* [What needs to be done] Each record beneath this line is to be copied exactly.

'''

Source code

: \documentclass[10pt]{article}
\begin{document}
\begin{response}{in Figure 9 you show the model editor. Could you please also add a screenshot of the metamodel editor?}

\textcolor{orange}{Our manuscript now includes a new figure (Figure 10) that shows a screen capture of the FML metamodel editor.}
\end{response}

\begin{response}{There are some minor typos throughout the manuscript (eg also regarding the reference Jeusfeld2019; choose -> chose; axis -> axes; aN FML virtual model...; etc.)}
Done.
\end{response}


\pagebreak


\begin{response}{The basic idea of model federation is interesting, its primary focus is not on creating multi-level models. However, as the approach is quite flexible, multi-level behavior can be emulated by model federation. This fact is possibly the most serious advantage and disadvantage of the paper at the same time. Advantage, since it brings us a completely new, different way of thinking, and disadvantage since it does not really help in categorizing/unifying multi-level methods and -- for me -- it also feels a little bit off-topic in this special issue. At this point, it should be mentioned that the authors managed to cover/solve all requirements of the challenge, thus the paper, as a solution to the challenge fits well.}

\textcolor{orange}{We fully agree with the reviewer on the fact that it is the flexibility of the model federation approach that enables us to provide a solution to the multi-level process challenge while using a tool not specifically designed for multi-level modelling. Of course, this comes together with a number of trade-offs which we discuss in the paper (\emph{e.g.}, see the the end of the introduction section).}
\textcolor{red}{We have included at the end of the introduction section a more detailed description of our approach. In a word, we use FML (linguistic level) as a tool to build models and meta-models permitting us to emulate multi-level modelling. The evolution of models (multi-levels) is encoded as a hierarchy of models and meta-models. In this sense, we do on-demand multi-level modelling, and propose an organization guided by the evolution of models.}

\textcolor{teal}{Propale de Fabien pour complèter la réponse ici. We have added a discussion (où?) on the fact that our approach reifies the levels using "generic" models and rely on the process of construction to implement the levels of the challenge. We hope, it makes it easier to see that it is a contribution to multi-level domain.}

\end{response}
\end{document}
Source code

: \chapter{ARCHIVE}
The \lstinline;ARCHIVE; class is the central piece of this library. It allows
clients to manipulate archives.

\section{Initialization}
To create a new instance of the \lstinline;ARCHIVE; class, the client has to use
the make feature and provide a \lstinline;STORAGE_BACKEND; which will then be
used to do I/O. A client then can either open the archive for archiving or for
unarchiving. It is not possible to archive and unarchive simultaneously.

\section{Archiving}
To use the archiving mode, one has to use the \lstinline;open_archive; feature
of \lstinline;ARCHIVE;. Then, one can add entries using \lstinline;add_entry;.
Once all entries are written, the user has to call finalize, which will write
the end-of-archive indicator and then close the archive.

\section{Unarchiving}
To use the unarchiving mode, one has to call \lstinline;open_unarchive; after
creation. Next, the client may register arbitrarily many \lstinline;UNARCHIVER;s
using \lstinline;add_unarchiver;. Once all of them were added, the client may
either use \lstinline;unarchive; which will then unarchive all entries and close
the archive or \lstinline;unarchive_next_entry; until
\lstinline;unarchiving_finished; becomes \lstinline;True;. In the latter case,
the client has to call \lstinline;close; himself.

'''

* [Answer area]
Source code

: \documentclass[10pt]{article}
\begin{document}
\begin{response}{in Figure 9 you show the model editor. Could you please also add a screenshot of the metamodel editor?}

\textcolor{orange}{Our manuscript now includes a new figure (Figure 10) that shows a screen capture of the FML metamodel editor.}
\end{response}

\begin{response}{There are some minor typos throughout the manuscript (eg also regarding the reference Jeusfeld2019; choose -> chose; axis -> axes; aN FML virtual model...; etc.)}
Done.
\end{response}


\pagebreak


\begin{response}{The basic idea of model federation is interesting, its primary focus is not on creating multi-level models. However, as the approach is quite flexible, multi-level behavior can be emulated by model federation. This fact is possibly the most serious advantage and disadvantage of the paper at the same time. Advantage, since it brings us a completely new, different way of thinking, and disadvantage since it does not really help in categorizing/unifying multi-level methods and -- for me -- it also feels a little bit off-topic in this special issue. At this point, it should be mentioned that the authors managed to cover/solve all requirements of the challenge, thus the paper, as a solution to the challenge fits well.}

\textcolor{orange}{We fully agree with the reviewer on the fact that it is the flexibility of the model federation approach that enables us to provide a solution to the multi-level process challenge while using a tool not specifically designed for multi-level modelling. Of course, this comes together with a number of trade-offs which we discuss in the paper (\emph{e.g.}, see the the end of the introduction section).}
\textcolor{red}{We have included at the end of the introduction section a more detailed description of our approach. In a word, we use FML (linguistic level) as a tool to build models and meta-models permitting us to emulate multi-level modelling. The evolution of models (multi-levels) is encoded as a hierarchy of models and meta-models. In this sense, we do on-demand multi-level modelling, and propose an organization guided by the evolution of models.}

\textcolor{teal}{Propale de Fabien pour complèter la réponse ici. We have added a discussion (où?) on the fact that our approach reifies the levels using "generic" models and rely on the process of construction to implement the levels of the challenge. We hope, it makes it easier to see that it is a contribution to multi-level domain.}

\end{response}
\end{document}
Source code

: \chapter{ARCHIVE}
The \lstinline;ARCHIVE; class is the central piece of this library. It allows
clients to manipulate archives.

\section{Initialization}
To create a new instance of the \lstinline;ARCHIVE; class, the client has to use
the make feature and provide a \lstinline;STORAGE_BACKEND; which will then be
used to do I/O. A client then can either open the archive for archiving or for
unarchiving. It is not possible to archive and unarchive simultaneously.

\section{Archiving}
To use the archiving mode, one has to use the \lstinline;open_archive; feature
of \lstinline;ARCHIVE;. Then, one can add entries using \lstinline;add_entry;.
Once all entries are written, the user has to call finalize, which will write
the end-of-archive indicator and then close the archive.

\section{Unarchiving}
To use the unarchiving mode, one has to call \lstinline;open_unarchive; after
creation. Next, the client may register arbitrarily many \lstinline;UNARCHIVER;s
using \lstinline;add_unarchiver;. Once all of them were added, the client may
either use \lstinline;unarchive; which will then unarchive all entries and close
the archive or \lstinline;unarchive_next_entry; until
\lstinline;unarchiving_finished; becomes \lstinline;True;. In the latter case,
the client has to call \lstinline;close; himself.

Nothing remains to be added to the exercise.